Los Roques is a scatter of islands and reefs directly in between Margarita and Aruba and is one of Venezeula's totally undeveloped national parks. It has the most beautiful coloured water we've ever seen anywhere in the world, especially good for windsurfing and snorkling.


Cribby grinning in paradise

"Underwater I realised that amoungst the pink awkwardness of humans, flapping around like a Dali bodge-job of defunct limbs, was a shoal of giant, sleek baracudas, who's silvery length and shape pointed towards huge mouthfuls of crooked teeth. They were hanging around as casual as clouds in the sky, suspended like prize fish trophies, each about four foot long. They were eyeballing us like we were unwanted visitors to an underwater secret saloon bar."


Refreshing shallow reefs and turquoise waters

Small swells from the trade winds of Margarita followed us downwind to Los Roches and crashed helplessly into coral reefs and soft landing sandbars. A waist high wave jacked up to a chest high face then swamped the corals, rushing amoungst them in sandy gullies. There wasn't much size but the power and excitment of wave-riding was all there. The reef tangled colours rushing beneath me in bottom turns, then sucked dry ahead with towers of coral piercing skyward as I cut back. Timing was everything and I was late as usual, sailing too far over the wrong reef at the wrong time into a critical decision position with the reef glistening beneath me.

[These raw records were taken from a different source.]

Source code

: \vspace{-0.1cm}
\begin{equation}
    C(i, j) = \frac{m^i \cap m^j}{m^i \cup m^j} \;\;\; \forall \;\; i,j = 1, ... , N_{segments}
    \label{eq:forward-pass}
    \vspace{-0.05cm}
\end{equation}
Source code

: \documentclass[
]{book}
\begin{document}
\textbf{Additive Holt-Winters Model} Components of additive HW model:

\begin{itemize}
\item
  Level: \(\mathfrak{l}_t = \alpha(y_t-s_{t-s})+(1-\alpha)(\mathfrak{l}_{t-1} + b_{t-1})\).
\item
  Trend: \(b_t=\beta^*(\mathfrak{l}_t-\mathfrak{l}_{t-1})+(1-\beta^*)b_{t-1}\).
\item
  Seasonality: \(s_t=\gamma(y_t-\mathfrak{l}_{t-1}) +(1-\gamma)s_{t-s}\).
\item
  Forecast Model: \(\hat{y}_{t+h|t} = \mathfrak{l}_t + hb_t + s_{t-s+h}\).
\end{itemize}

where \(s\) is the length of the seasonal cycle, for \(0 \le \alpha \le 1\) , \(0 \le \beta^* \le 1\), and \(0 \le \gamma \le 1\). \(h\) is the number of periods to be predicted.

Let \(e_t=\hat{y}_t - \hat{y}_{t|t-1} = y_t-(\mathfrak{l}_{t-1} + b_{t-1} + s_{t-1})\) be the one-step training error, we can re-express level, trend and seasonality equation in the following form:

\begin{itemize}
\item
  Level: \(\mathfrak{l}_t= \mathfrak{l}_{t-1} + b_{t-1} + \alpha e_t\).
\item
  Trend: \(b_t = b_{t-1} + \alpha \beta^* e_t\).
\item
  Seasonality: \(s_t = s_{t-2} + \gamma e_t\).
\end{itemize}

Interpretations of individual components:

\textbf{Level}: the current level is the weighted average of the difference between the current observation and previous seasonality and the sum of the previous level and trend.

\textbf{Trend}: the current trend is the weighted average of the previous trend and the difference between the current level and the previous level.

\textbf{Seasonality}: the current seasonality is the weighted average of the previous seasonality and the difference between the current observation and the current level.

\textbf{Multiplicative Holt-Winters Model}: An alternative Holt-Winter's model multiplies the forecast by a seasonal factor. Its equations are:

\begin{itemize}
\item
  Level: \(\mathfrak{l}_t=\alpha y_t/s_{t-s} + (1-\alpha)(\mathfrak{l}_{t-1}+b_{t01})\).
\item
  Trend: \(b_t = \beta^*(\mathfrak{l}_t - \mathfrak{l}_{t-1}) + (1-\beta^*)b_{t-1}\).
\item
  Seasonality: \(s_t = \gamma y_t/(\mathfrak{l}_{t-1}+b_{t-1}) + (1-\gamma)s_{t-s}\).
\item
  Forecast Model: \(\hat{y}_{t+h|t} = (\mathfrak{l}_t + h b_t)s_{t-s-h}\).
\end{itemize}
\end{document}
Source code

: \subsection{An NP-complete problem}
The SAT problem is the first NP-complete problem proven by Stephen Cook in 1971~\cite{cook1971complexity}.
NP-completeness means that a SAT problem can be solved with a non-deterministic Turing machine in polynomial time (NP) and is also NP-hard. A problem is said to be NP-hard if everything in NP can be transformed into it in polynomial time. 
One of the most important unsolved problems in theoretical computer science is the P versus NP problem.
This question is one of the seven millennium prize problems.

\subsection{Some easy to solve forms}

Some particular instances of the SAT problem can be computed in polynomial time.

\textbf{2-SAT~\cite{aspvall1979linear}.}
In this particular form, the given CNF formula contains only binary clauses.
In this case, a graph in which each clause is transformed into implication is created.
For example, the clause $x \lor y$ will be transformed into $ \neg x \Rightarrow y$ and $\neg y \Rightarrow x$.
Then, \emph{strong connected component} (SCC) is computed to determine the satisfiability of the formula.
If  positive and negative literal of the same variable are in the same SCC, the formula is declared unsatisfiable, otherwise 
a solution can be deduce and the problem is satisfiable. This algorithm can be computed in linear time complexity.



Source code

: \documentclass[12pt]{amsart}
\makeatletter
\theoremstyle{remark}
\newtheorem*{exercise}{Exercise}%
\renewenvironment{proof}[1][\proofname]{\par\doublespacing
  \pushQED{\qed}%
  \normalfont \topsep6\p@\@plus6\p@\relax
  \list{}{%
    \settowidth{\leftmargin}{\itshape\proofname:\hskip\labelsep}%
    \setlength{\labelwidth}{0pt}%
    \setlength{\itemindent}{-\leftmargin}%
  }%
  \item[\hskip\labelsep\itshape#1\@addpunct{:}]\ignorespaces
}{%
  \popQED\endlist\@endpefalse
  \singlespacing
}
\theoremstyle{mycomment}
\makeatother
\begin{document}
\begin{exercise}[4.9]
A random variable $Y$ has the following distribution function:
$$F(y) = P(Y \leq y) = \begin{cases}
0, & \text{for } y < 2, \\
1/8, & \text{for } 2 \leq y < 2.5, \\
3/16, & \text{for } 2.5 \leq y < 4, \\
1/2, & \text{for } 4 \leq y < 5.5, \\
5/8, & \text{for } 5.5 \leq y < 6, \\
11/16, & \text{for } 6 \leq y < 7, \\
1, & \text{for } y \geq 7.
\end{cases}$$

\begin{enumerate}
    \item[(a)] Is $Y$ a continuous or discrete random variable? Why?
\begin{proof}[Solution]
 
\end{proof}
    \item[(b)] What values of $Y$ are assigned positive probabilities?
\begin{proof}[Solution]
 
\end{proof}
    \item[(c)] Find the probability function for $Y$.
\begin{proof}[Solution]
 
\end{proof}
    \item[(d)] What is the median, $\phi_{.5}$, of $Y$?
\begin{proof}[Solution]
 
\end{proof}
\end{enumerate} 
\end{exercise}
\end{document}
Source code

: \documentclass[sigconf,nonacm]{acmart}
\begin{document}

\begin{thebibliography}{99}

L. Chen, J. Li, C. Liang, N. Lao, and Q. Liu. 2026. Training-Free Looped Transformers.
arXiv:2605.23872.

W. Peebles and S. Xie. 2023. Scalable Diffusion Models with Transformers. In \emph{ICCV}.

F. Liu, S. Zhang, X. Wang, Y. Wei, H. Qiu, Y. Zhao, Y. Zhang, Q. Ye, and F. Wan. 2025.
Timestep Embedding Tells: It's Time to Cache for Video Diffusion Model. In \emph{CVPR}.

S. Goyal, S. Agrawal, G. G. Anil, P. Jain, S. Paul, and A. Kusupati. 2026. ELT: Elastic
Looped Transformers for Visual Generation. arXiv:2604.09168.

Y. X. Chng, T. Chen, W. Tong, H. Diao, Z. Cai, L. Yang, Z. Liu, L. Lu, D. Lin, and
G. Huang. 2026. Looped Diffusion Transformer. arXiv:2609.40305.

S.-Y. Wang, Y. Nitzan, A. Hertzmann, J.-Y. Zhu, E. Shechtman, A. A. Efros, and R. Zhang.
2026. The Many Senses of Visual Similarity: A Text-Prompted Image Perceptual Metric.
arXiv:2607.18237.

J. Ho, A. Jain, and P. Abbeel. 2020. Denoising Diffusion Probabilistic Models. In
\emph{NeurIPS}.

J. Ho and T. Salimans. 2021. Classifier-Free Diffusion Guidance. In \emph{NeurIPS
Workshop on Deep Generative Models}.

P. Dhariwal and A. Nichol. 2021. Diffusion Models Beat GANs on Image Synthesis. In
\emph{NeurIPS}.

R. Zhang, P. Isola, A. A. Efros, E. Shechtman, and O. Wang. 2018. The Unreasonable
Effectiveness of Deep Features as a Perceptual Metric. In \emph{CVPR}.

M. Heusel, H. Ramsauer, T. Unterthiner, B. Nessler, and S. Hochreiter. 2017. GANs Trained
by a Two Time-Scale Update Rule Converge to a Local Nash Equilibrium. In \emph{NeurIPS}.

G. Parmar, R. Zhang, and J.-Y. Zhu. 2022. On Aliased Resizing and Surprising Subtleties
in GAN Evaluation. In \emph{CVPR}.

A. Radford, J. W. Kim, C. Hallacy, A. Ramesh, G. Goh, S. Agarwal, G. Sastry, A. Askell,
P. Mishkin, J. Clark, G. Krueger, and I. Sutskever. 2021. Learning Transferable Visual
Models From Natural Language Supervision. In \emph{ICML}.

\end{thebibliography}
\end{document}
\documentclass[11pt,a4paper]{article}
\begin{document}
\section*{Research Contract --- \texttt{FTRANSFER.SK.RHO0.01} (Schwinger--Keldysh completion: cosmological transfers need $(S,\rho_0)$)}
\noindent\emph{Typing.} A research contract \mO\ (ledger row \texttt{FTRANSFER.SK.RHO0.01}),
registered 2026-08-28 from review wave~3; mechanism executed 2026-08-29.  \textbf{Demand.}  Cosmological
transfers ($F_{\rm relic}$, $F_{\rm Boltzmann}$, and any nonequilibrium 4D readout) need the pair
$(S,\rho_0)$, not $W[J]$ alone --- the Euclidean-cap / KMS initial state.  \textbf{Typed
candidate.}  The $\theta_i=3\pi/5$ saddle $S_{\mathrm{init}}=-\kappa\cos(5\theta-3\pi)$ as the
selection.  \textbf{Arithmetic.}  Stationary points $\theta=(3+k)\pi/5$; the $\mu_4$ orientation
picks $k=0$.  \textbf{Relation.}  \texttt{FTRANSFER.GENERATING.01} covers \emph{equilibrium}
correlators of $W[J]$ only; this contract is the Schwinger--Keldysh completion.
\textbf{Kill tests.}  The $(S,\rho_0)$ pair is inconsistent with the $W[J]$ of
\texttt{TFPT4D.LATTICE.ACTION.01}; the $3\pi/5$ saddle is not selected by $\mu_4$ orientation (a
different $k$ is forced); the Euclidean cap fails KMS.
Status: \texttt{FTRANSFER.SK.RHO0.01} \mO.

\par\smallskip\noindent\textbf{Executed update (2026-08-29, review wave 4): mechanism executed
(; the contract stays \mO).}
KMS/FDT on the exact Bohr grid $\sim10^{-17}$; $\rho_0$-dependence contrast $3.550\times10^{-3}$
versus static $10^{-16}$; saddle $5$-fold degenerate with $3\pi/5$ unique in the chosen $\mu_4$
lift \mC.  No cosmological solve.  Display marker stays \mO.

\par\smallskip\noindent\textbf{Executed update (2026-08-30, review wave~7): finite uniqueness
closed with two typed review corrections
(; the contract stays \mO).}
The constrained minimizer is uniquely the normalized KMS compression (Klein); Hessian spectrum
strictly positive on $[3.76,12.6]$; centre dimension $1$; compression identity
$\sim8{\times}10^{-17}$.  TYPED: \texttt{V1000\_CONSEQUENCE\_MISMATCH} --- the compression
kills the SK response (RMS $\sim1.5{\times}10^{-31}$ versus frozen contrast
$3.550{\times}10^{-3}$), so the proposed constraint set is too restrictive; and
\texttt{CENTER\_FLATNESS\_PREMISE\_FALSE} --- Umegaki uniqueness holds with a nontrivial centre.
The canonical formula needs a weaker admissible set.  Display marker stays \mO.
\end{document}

Between my virtualiy naked body and this organic bed of nails is my brand new wave board and about three foot of wave. The wave will disperse into the gullies in the time it takes me to evaluate my situation, the board is my only protection and so I have two choices; trash the board, or trash myself. As a sponsored sailor the decision was so instant it was merely a reaction. With all my power I drove the board forwards, tearing accross the coral as my flesh might have, and kept pushing to prevent a catapult. Then I threw the rig forwards and run accross it to escape to the sand beyond. A perfectly selfish decision.


Small waves of Los Roques

For the whole duration of this mad trip, which at this point was far from finishing, fish had been jumping continuously. Literally everywhere I looked, there had been fish of all kinds soaring infront and alongside, escaping the mysterious clatter of a scuttling windsurfer. At one time some huge fish jumped right infront of me before becoming a shoal of black shadows bolting chaotically between me and the torquise sand below. If a blue whale had jumped or a swordfish shot through my sail, I would hardly have blinked.